Oggi la speleologia è entrata in Palazzo Vecchio: nel Salone dei Dugento si tenuta la presentazione del libro “L’antro del Corchia o Buca d’Eolo”, edito dall’associazione “Nuove direzioni”, un volume che racconta la storia e le meraviglie del più esteso complesso carsico d’Italia, sulle Alpi Apuane. A portare il saluto del Comune l’assessore Caterina Biti, che è intervenuta insieme all'editore, al presidente della sezione fiorentina del CAI, al presidente del Gruppo speleologico fiorentino del Cai, al presidente dello Speleo Club Firenze, al presidente della Federazione speleologica toscana.

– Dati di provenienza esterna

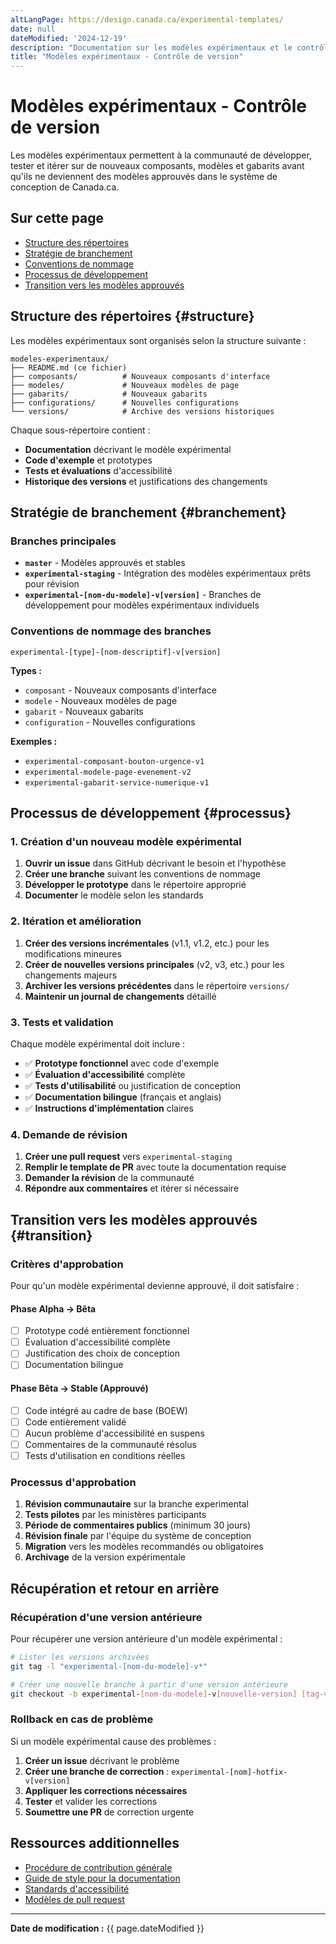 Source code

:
 ```yaml
---
altLangPage: https://design.canada.ca/experimental-templates/
date: null
dateModified: '2024-12-19'
description: "Documentation sur les modèles expérimentaux et le contrôle de version pour le système de conception de Canada.ca"
title: "Modèles expérimentaux - Contrôle de version"
---
```


# Modèles expérimentaux - Contrôle de version

Les modèles expérimentaux permettent à la communauté de développer, tester et itérer sur de nouveaux composants, modèles et gabarits avant qu'ils ne deviennent des modèles approuvés dans le système de conception de Canada.ca.

## Sur cette page

- [Structure des répertoires](#structure)
- [Stratégie de branchement](#branchement)  
- [Conventions de nommage](#conventions)
- [Processus de développement](#processus)
- [Transition vers les modèles approuvés](#transition)

## Structure des répertoires {#structure}

Les modèles expérimentaux sont organisés selon la structure suivante :

```
modeles-experimentaux/
├── README.md (ce fichier)
├── composants/          # Nouveaux composants d'interface
├── modeles/             # Nouveaux modèles de page  
├── gabarits/            # Nouveaux gabarits
├── configurations/      # Nouvelles configurations
└── versions/            # Archive des versions historiques
```

Chaque sous-répertoire contient :
- **Documentation** décrivant le modèle expérimental
- **Code d'exemple** et prototypes
- **Tests et évaluations** d'accessibilité
- **Historique des versions** et justifications des changements

## Stratégie de branchement {#branchement}

### Branches principales

- **`master`** - Modèles approuvés et stables
- **`experimental-staging`** - Intégration des modèles expérimentaux prêts pour révision
- **`experimental-[nom-du-modele]-v[version]`** - Branches de développement pour modèles expérimentaux individuels

### Conventions de nommage des branches

```
experimental-[type]-[nom-descriptif]-v[version]
```

**Types :**
- `composant` - Nouveaux composants d'interface
- `modele` - Nouveaux modèles de page
- `gabarit` - Nouveaux gabarits  
- `configuration` - Nouvelles configurations

**Exemples :**
- `experimental-composant-bouton-urgence-v1`
- `experimental-modele-page-evenement-v2`
- `experimental-gabarit-service-numerique-v1`

## Processus de développement {#processus}

### 1. Création d'un nouveau modèle expérimental

1. **Ouvrir un issue** dans GitHub décrivant le besoin et l'hypothèse
2. **Créer une branche** suivant les conventions de nommage
3. **Développer le prototype** dans le répertoire approprié
4. **Documenter** le modèle selon les standards

### 2. Itération et amélioration

1. **Créer des versions incrémentales** (v1.1, v1.2, etc.) pour les modifications mineures
2. **Créer de nouvelles versions principales** (v2, v3, etc.) pour les changements majeurs  
3. **Archiver les versions précédentes** dans le répertoire `versions/`
4. **Maintenir un journal de changements** détaillé

### 3. Tests et validation

Chaque modèle expérimental doit inclure :

- ✅ **Prototype fonctionnel** avec code d'exemple
- ✅ **Évaluation d'accessibilité** complète
- ✅ **Tests d'utilisabilité** ou justification de conception
- ✅ **Documentation bilingue** (français et anglais)
- ✅ **Instructions d'implémentation** claires

### 4. Demande de révision

1. **Créer une pull request** vers `experimental-staging`
2. **Remplir le template de PR** avec toute la documentation requise
3. **Demander la révision** de la communauté
4. **Répondre aux commentaires** et itérer si nécessaire

## Transition vers les modèles approuvés {#transition}

### Critères d'approbation

Pour qu'un modèle expérimental devienne approuvé, il doit satisfaire :

#### Phase Alpha → Bêta
- [ ] Prototype codé entièrement fonctionnel
- [ ] Évaluation d'accessibilité complète
- [ ] Justification des choix de conception
- [ ] Documentation bilingue

#### Phase Bêta → Stable (Approuvé)
- [ ] Code intégré au cadre de base (BOEW)
- [ ] Code entièrement validé
- [ ] Aucun problème d'accessibilité en suspens
- [ ] Commentaires de la communauté résolus
- [ ] Tests d'utilisation en conditions réelles

### Processus d'approbation

1. **Révision communautaire** sur la branche experimental
2. **Tests pilotes** par les ministères participants
3. **Période de commentaires publics** (minimum 30 jours)
4. **Révision finale** par l'équipe du système de conception
5. **Migration** vers les modèles recommandés ou obligatoires
6. **Archivage** de la version expérimentale

## Récupération et retour en arrière

### Récupération d'une version antérieure

Pour récupérer une version antérieure d'un modèle expérimental :

```bash
# Lister les versions archivées
git tag -l "experimental-[nom-du-modele]-v*"

# Créer une nouvelle branche à partir d'une version antérieure
git checkout -b experimental-[nom-du-modele]-v[nouvelle-version] [tag-version-antérieure]
```

### Rollback en cas de problème

Si un modèle expérimental cause des problèmes :

1. **Créer un issue** décrivant le problème
2. **Créer une branche de correction** : `experimental-[nom]-hotfix-v[version]`
3. **Appliquer les corrections nécessaires**
4. **Tester** et valider les corrections
5. **Soumettre une PR** de correction urgente

## Ressources additionnelles

- [Procédure de contribution générale](../communaute/procedure-contribution.md)
- [Guide de style pour la documentation](../guide-redaction/)
- [Standards d'accessibilité](../specifications/)
- [Modèles de pull request](../.github/pull_request_template/)

---

**Date de modification :** {{ page.dateModified }}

Il volume è stato stampato in un numero limitato di copie, ma è a disposizione di tutti sul sito internet http://www.incamper.org/dettagli_pubblicazione.asp?id=10. “Ci siamo impegnati nella divulgazione dell’avventura speleologica perché le tappe fondamentali che hanno segnato il cammino degli speleologi nell’esplorazione dell’Antro del Corchia rispecchiano lo spirito rivolto all’avventura e alla sicurezza – spiega la presidente di ‘Nuove Direzioni’ Grazie Semeraro - La speleologia è un’impresa di esseri umani che programmano nei minimi dettagli ogni spedizione ed è anche una scuola di vita: insegna ad apprezzare ogni esperienza direttamente sul campo, per emanciparsi dalla virtualità e tornare a essere parte di una squadra”.